Commonly found in Myxotrichum species are the secondary and tertiary branching of peridial hyphae. These branches can be identified by the lighter colouring in comparison to the ascocarp of the fungi, or truncation that results from the fragility of such branching. These truncations were previously thought to have been the release of conidiophores, but no evidence was found on initial conidiophore attachment.

===Life cycle===
There are few records of the asexual or anamorphic stage within the family Gymnascaceae. Descriptions made by Kuehn (1955) and Robak (1932) described oidia and chlamydospores, though rare in occurrence. However, Benjamin (1956) acknowledged that there were indeed arthrospores and aleuriospores present in Gymnascaceae. The anamorphs of M. chartarum may belong to the genera, Malbranchea and Oidiodendron.
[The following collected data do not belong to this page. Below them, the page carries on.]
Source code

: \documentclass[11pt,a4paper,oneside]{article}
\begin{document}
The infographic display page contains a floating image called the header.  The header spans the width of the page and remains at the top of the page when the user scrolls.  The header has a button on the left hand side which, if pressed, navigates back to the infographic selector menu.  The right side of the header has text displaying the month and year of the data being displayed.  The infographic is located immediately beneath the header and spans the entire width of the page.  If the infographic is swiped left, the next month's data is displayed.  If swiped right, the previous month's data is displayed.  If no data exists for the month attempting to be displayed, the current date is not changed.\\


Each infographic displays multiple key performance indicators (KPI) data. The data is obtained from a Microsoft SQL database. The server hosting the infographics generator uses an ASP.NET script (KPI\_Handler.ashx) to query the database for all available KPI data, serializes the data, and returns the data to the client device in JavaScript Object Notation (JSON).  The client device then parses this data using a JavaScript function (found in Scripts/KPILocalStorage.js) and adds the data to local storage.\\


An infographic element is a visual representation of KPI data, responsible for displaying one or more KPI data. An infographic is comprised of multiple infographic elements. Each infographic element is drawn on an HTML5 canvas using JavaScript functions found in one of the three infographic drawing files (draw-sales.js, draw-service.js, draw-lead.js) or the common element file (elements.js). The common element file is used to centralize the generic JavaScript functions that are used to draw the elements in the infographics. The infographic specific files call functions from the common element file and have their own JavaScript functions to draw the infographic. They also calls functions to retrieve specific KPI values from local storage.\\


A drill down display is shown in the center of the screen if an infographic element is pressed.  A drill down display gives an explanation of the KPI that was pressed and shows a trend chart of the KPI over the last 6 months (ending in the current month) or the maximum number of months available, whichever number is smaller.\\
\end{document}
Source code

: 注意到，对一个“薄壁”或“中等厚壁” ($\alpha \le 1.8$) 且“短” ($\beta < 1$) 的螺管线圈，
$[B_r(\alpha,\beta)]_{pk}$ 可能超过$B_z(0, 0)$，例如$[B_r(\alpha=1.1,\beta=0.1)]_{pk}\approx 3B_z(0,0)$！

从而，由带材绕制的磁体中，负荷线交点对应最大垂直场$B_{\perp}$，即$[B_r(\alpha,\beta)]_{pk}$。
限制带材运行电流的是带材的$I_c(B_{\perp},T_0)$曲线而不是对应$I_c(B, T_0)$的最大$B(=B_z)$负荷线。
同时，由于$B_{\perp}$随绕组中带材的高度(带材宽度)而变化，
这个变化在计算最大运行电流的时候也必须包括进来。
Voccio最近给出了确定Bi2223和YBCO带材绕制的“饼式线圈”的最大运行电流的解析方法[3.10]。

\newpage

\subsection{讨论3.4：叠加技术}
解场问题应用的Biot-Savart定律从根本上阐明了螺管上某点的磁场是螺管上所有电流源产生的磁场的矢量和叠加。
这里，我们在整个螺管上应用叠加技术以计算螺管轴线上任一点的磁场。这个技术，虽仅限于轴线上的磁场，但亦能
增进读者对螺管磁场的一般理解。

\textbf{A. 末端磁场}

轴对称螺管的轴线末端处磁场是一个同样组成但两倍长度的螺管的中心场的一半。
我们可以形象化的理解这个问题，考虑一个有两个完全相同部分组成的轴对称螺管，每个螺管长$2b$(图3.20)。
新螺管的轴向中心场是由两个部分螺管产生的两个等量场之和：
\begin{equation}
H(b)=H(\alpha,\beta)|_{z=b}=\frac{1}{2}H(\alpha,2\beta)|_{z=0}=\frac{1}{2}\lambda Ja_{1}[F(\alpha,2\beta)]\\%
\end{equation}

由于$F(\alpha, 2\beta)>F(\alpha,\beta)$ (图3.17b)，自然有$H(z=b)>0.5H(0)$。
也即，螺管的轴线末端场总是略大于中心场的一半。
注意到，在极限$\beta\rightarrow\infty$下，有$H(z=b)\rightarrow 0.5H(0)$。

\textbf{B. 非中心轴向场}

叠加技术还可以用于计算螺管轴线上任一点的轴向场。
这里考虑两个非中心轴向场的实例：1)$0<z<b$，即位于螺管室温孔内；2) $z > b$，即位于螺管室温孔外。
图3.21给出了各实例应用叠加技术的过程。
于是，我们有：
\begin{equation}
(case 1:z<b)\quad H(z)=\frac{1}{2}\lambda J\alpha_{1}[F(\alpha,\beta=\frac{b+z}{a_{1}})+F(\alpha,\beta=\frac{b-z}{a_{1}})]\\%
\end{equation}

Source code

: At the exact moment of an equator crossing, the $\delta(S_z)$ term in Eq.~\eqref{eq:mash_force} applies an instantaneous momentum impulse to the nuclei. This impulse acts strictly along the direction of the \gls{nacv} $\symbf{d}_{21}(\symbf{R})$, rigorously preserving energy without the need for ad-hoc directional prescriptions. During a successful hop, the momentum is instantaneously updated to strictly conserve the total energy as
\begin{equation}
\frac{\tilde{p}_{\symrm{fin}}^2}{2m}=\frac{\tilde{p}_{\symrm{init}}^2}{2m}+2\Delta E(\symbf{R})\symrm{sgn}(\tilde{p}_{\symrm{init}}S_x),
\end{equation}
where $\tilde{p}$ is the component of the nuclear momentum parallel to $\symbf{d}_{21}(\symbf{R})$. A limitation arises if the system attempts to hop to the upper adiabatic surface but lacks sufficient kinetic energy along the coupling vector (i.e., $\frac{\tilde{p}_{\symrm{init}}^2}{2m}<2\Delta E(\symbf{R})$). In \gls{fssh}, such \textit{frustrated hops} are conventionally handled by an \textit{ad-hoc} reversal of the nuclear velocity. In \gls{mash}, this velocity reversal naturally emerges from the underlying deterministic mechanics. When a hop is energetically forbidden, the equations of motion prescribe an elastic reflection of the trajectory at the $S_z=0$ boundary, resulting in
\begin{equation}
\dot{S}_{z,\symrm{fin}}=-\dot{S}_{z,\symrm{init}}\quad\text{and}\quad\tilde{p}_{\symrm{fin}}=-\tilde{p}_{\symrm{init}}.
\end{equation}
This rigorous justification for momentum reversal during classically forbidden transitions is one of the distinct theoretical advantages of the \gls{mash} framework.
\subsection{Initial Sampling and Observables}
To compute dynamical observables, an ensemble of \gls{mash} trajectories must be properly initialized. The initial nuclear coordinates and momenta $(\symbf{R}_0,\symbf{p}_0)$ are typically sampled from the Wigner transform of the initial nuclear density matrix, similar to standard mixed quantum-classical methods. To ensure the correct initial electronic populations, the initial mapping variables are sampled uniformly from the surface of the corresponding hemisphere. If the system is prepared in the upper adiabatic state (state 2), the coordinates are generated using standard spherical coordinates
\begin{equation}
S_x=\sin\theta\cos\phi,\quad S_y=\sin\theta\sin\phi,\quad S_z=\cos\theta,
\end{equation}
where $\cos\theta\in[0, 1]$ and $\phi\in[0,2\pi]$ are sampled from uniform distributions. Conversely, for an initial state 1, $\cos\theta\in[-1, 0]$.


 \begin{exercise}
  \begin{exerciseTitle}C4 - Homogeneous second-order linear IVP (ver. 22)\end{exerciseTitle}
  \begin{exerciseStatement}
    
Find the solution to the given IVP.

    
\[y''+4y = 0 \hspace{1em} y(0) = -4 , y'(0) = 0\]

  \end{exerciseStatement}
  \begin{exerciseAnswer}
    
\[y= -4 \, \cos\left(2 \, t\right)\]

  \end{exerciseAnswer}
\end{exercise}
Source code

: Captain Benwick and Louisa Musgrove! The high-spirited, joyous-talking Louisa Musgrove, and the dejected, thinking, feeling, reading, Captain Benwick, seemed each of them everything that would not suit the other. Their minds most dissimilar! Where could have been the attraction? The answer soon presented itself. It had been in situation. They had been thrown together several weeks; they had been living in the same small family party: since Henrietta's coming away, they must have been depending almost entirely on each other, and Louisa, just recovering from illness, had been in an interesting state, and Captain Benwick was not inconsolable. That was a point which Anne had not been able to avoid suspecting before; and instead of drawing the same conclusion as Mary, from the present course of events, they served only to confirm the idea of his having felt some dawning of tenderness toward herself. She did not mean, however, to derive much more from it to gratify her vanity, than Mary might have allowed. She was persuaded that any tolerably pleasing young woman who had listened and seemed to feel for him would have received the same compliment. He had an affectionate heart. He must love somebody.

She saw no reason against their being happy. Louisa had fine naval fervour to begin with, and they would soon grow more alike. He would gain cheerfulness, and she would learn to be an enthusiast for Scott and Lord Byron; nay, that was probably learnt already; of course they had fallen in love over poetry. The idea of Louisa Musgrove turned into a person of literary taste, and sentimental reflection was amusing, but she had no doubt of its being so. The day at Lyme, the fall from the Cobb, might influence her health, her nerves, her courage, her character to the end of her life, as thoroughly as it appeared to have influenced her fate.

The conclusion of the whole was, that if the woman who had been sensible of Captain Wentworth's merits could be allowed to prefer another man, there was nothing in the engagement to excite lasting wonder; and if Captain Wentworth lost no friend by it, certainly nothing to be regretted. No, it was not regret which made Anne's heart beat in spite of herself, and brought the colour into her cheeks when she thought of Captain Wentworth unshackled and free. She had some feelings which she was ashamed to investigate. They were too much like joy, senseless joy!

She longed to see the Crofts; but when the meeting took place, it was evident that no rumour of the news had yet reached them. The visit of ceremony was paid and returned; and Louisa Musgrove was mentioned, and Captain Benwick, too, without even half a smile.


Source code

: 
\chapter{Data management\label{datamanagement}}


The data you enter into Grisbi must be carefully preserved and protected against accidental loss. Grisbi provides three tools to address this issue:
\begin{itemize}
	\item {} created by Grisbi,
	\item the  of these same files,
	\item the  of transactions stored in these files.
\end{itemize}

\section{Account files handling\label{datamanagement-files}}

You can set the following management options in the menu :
===Growth in laboratory culture===
In culture and grown at 25 °C, M. chartarum appears yellow and fluffy. Some cultures had areas that were black in appearance, which were due to visible mature ascomata. However, growth was restricted at this temperature, as fungi in the family Myxotrichaceae have a preference for temperatures below 18 °C. At temperatures of 18 °C, the fungus grew at 2 cm a month. Optimal growing temperatures were described as being between +5 and +7 °C.
Production of a red-brown pigment when grown on mycelia and on certain culture media, functions to detoxify the surrounding environment. This is due to a reaction produced by the laccases secreted in the presence of polyphenols. The presence of pigmentation occurs early on for polyphenol detection. However, this effect weakens when the fungus is exposed to higher levels of polyphenols, indicating metabolic function inhibition caused by the presence of these compounds.

==Habitat and ecology==
M. chartarum is known for its inhabitation of paper and paper products. The specific epithet, chartarum, originated from the Latin word for paper and is in reference to its initial discovery from paper in books, and its ability to decay these materials through the production of cellulose-degrading enzymes (cellulases). It was deemed a “material pathogen”, since it is able to degrade specific materials for a source of nutrition. It has also been recorded to inhabit other materials such as, drywall, straw, decaying leather, cloth, grouse dung, rabbit dung, bat guano, soil, leaves and fruit. Reports of M. chartarum have come from around the world. Known distribution areas are as follows: Germany, Russia, Italy, France, Switzerland, England, Japan, Austria-Hungary, Czechoslovakia, Maine, Massachusetts, Ontario, New York. The endemic region of this fungus is currently unknown. The presence of curved spines allow the fungus to adhere to the fur of animals, allowing the fungus to disperse to other areas.

It has been observed by multiple researchers that M. chartarum exhibited slow growth between temperatures of 5-7 °C, so this fungus is classified as a psychrophilic organism. However, no growth was observed at 37 °C and since it is unable to grow at the human body temperature, this fungus is not a disease agent or an opportunistic pathogen.
As found by Tribe and Weber (2002), optimal growth in culture can be achieved on mineral salt agar with a sheet of Cellophane as the only carbon source. In basements or cellars, M. chartarum has a preference for gypsum board ceilings and building paper on concrete surfaces on the cold side of foundation walls. For optimal growth, it requires a relative humidity of greater than 98%. Salinity and pH preferences are unknown, but it is thought to be halo-tolerant.